Remember, he was 3 down with five holes to play against J.B. Holmes in the opening round Wednesday, on a course that favors power against a player who hit the ball farther, when Woods won four straight holes with three birdies and a 35-foot eagle, the signature putt over five days at Dove Mountain.
Two days later, Aaron Baddeley had him on the ropes. The Australian had a 10-foot birdie to win on the 18th hole, a 12-foot eagle to win on the 19th hole, and he missed them both. Woods won on the 20th hole with a birdie.
Defending champion Henrik Stenson was tied with Woods with two holes to play until the world's No. 1 player made birdie.
"I played 117 holes this week," Woods said. "I could have easily played 16 and then been home. That's the fickleness of match play."
But in those 117 holes, he managed 47 birdies and two eagles.
The hard part was getting to the finals. Once the round began Sunday morning in the crisp air north of Tucson, Woods settled into his role as a world-beater. He won five of the first 11 holes and took a 4-up lead into the afternoon round.
Then he ran off three straight birdies, and the rout was on.
"I'm a little disappointed I didn't throw a little more at Tiger, put some pressure on him," Cink said. "It wasn't that close a match. I think that needs no further explanation."

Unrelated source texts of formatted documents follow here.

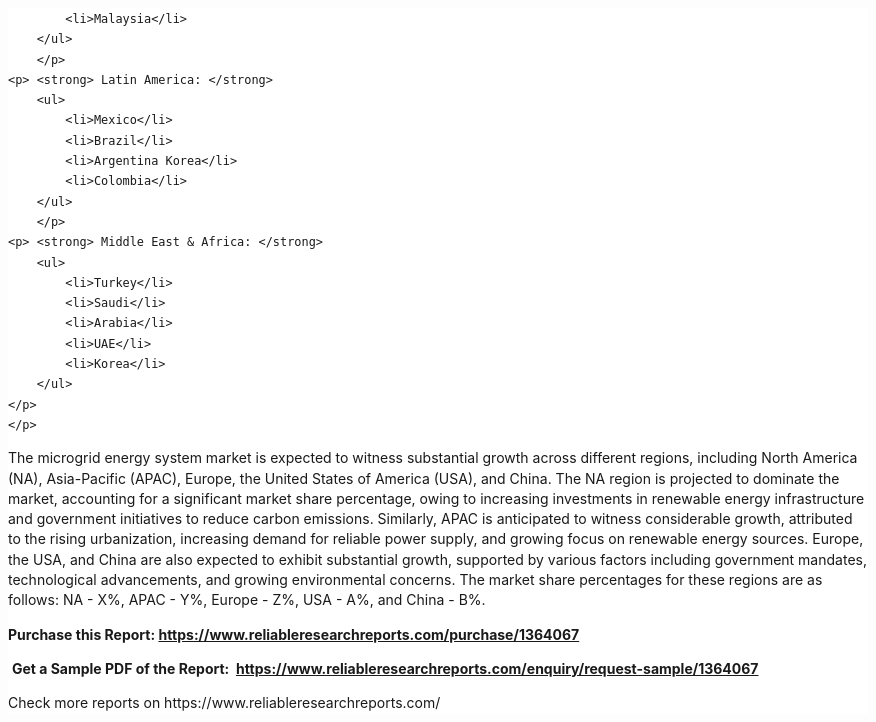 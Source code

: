             <li>Malaysia</li>
        </ul>
        </p> 
    <p> <strong> Latin America: </strong>
        <ul>
            <li>Mexico</li>
            <li>Brazil</li>
            <li>Argentina Korea</li>
            <li>Colombia</li>
        </ul>
        </p> 
    <p> <strong> Middle East & Africa: </strong>
        <ul>
            <li>Turkey</li>
            <li>Saudi</li>
            <li>Arabia</li>
            <li>UAE</li>
            <li>Korea</li>
        </ul>
    </p>
    </p>
<p><p>The microgrid energy system market is expected to witness substantial growth across different regions, including North America (NA), Asia-Pacific (APAC), Europe, the United States of America (USA), and China. The NA region is projected to dominate the market, accounting for a significant market share percentage, owing to increasing investments in renewable energy infrastructure and government initiatives to reduce carbon emissions. Similarly, APAC is anticipated to witness considerable growth, attributed to the rising urbanization, increasing demand for reliable power supply, and growing focus on renewable energy sources. Europe, the USA, and China are also expected to exhibit substantial growth, supported by various factors including government mandates, technological advancements, and growing environmental concerns. The market share percentages for these regions are as follows: NA - X%, APAC - Y%, Europe - Z%, USA - A%, and China - B%.</p></p>
<p><strong>Purchase this Report: <a href="https://www.reliableresearchreports.com/purchase/1364067">https://www.reliableresearchreports.com/purchase/1364067</a></strong></p>
<p>&nbsp;<strong>Get a Sample PDF of the Report:&nbsp;&nbsp;<a href="https://www.reliableresearchreports.com/enquiry/request-sample/1364067">https://www.reliableresearchreports.com/enquiry/request-sample/1364067</a></strong></p>
<p><strong></strong></p>
<p>Check more reports on https://www.reliableresearchreports.com/</p> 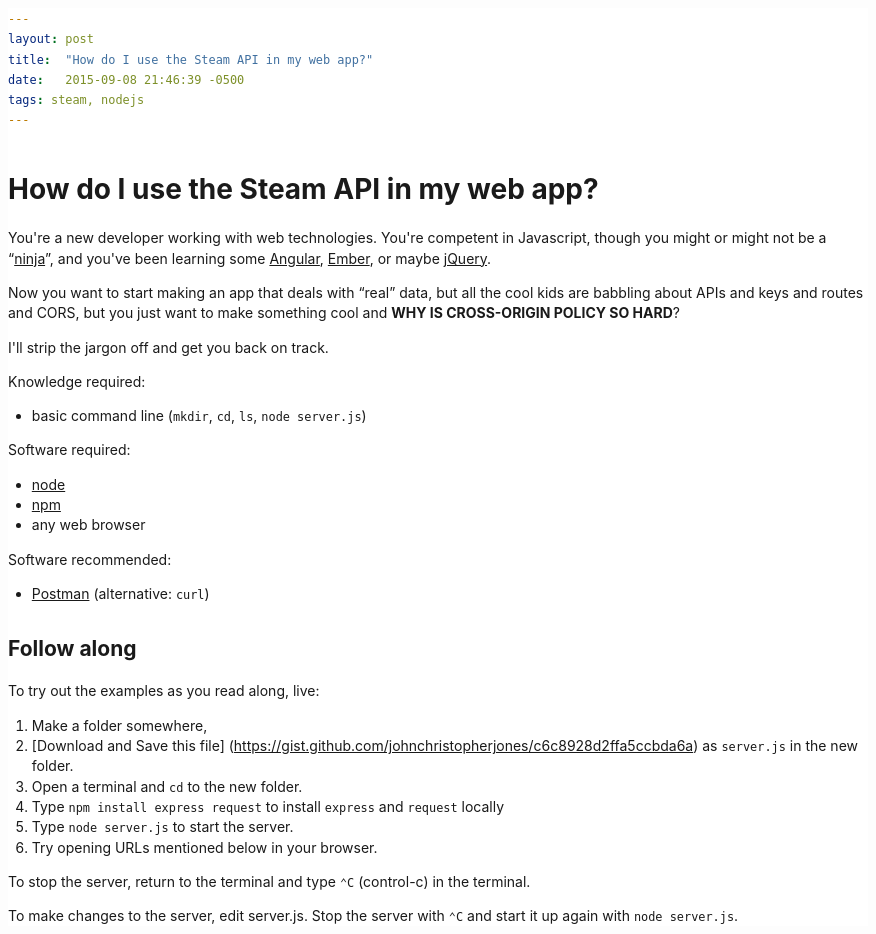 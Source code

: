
 ```yaml
---
layout: post
title:  "How do I use the Steam API in my web app?"
date:   2015-09-08 21:46:39 -0500
tags: steam, nodejs
---
```

How do I use the Steam API in my web app?
====================

You're a new developer working with web technologies.  You're competent
in Javascript, though you might or might not be a “[ninja]”,
and you've been learning some [Angular], [Ember], or maybe [jQuery].

[angular]: https://angularjs.org
[ember]: https://emberjs.com
[ninja]: https://www.manning.com/books/secrets-of-the-javascript-ninja
[jQuery]: https://jquery.com

Now you want to start making an app that deals with “real” data, but all
the cool kids are babbling about APIs and keys and routes and CORS,
but you just want to make something cool and **WHY IS CROSS-ORIGIN POLICY
SO HARD**?

I'll strip the jargon off and get you back on track.

Knowledge required:

 - basic command line (`mkdir`, `cd`, `ls`, `node server.js`)

Software required:

- [node]
- [npm]
- any web browser

Software recommended:

- [Postman] \(alternative: `curl`)

[node]: https://nodejs.org
[npm]: https://www.npmjs.com
[Postman]: https://www.getpostman.com


Follow along
------------
To try out the examples as you read along, live:

1.  Make a folder somewhere,
2.  [Download and Save this file]
    (https://gist.github.com/johnchristopherjones/c6c8928d2ffa5ccbda6a) as
    `server.js` in the new folder.
3.  Open a terminal and `cd` to the new folder.
4.  Type `npm install express request` to install `express` and
    `request` locally
5.  Type `node server.js` to start the server.
6.  Try opening URLs mentioned below in your browser.

To stop the server, return to the terminal and type `⌃C` (control-c)
in the terminal.

To make changes to the server, edit server.js.  Stop the server with `⌃C`
and start it up again with `node server.js`.


[Steam API]: https://steamcommunity.com/dev
[API key]: https://steamcommunity.com/dev/apikey
[Express]: https://expressjs.com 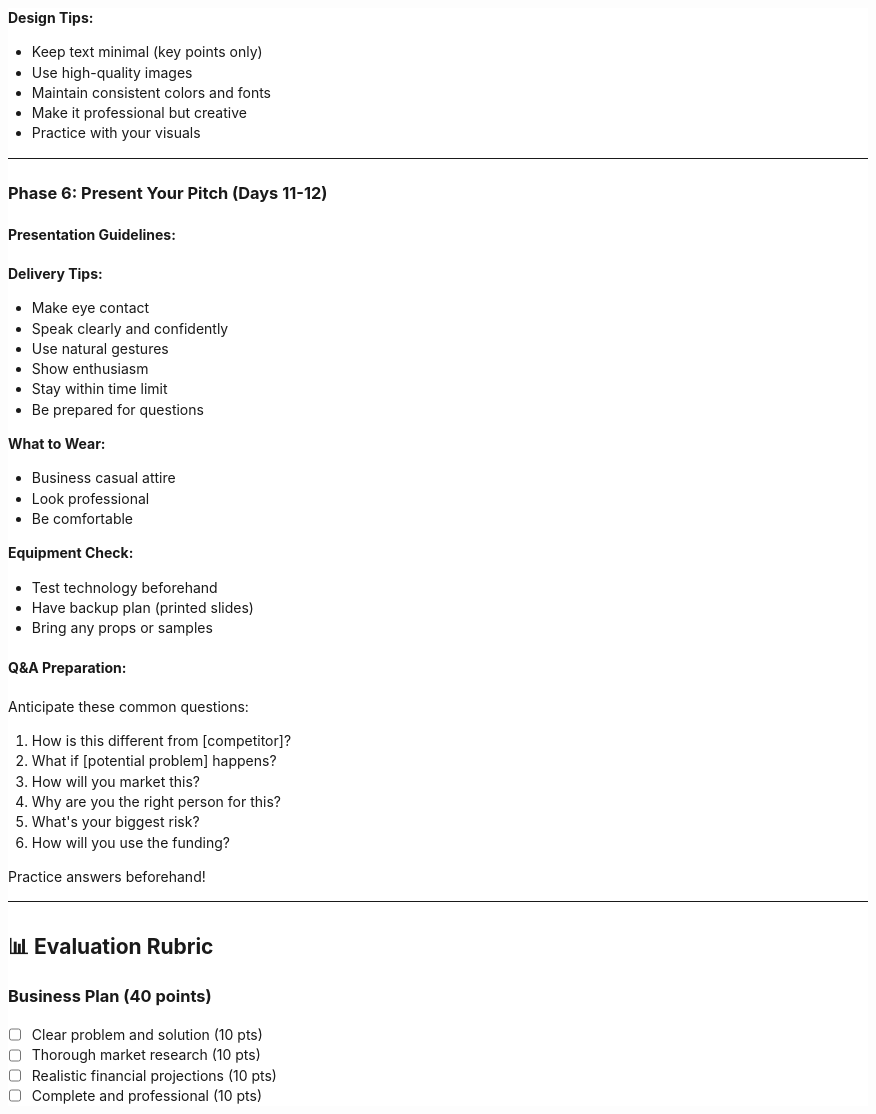 **Design Tips:**
- Keep text minimal (key points only)
- Use high-quality images
- Maintain consistent colors and fonts
- Make it professional but creative
- Practice with your visuals

---

### Phase 6: Present Your Pitch (Days 11-12)

#### Presentation Guidelines:

**Delivery Tips:**
- Make eye contact
- Speak clearly and confidently
- Use natural gestures
- Show enthusiasm
- Stay within time limit
- Be prepared for questions

**What to Wear:**
- Business casual attire
- Look professional
- Be comfortable

**Equipment Check:**
- Test technology beforehand
- Have backup plan (printed slides)
- Bring any props or samples

#### Q&A Preparation:

Anticipate these common questions:
1. How is this different from [competitor]?
2. What if [potential problem] happens?
3. How will you market this?
4. Why are you the right person for this?
5. What's your biggest risk?
6. How will you use the funding?

Practice answers beforehand!

---

## 📊 Evaluation Rubric

### Business Plan (40 points)
- [ ] Clear problem and solution (10 pts)
- [ ] Thorough market research (10 pts)
- [ ] Realistic financial projections (10 pts)
- [ ] Complete and professional (10 pts)
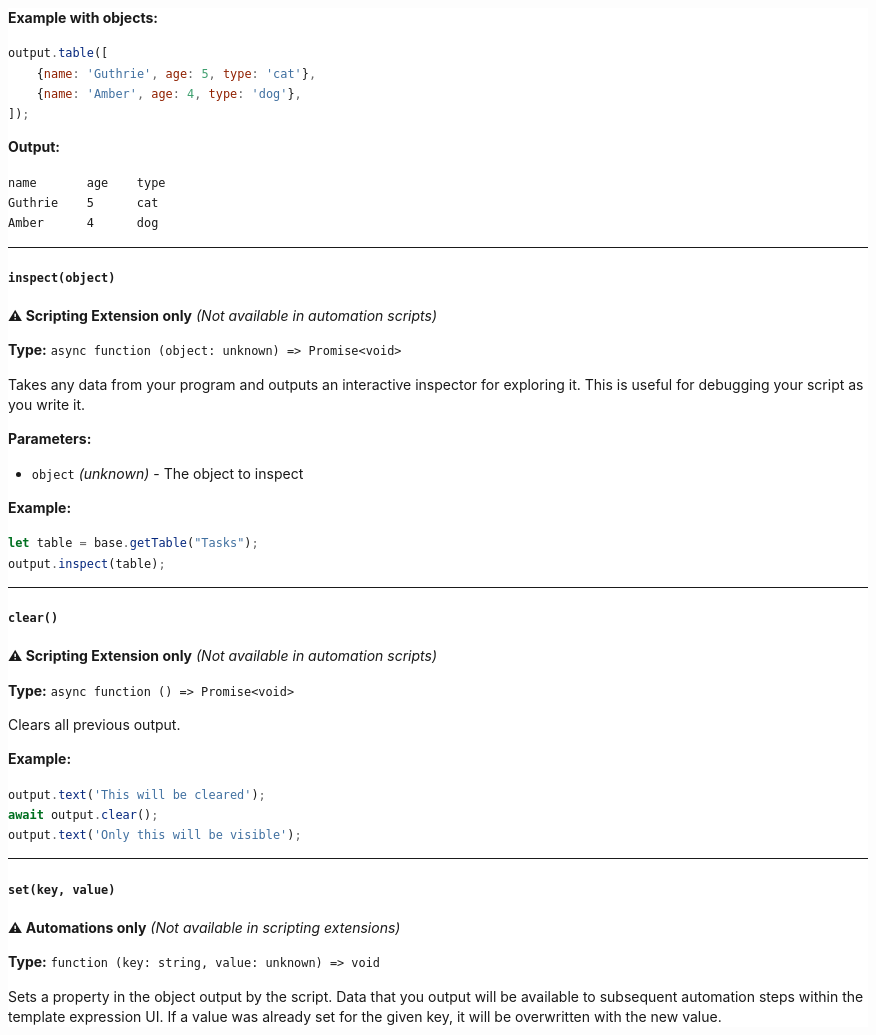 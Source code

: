 **Example with objects:**
```javascript
output.table([
    {name: 'Guthrie', age: 5, type: 'cat'},
    {name: 'Amber', age: 4, type: 'dog'},
]);
```

**Output:**
```
name       age    type
Guthrie    5      cat
Amber      4      dog
```

---

#### `inspect(object)`
**⚠️ Scripting Extension only** *(Not available in automation scripts)*

**Type:** `async function (object: unknown) => Promise<void>`

Takes any data from your program and outputs an interactive inspector for exploring it. This is useful for debugging your script as you write it.

**Parameters:**
- `object` *(unknown)* - The object to inspect

**Example:**
```javascript
let table = base.getTable("Tasks");
output.inspect(table);
```

---

#### `clear()`
**⚠️ Scripting Extension only** *(Not available in automation scripts)*

**Type:** `async function () => Promise<void>`

Clears all previous output.

**Example:**
```javascript
output.text('This will be cleared');
await output.clear();
output.text('Only this will be visible');
```

---

#### `set(key, value)`
**⚠️ Automations only** *(Not available in scripting extensions)*

**Type:** `function (key: string, value: unknown) => void`

Sets a property in the object output by the script. Data that you output will be available to subsequent automation steps within the template expression UI. If a value was already set for the given key, it will be overwritten with the new value.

The consolation for Cink was a runner-up finish for the second time to Woods in these WGCs (Cink won at Firestone in 2004), $800,000 toward the money list, and a strong week in which he mowed down two major champions (Angel Cabrera and Padraig Harrington), the best player to never win a major (Colin Montgomerie), former British Open champion Justin Leonard and Ryder Cup player Miguel Angel Jimenez.
It was that last match that was next to impossible.
"He just has such a strong sense of believe in himself that he's just never out of it," Cink said. "He's always in control. He never loses his composure. And he doesn't very often throw away a shot. If your opponent is not ever really opening the door, then you've got to do something spectacular. And I didn't."
Cink made Woods sound like a machine.
"I think maybe we ought to slice him open to see what's inside," Cink said. "Maybe nuts and bolts."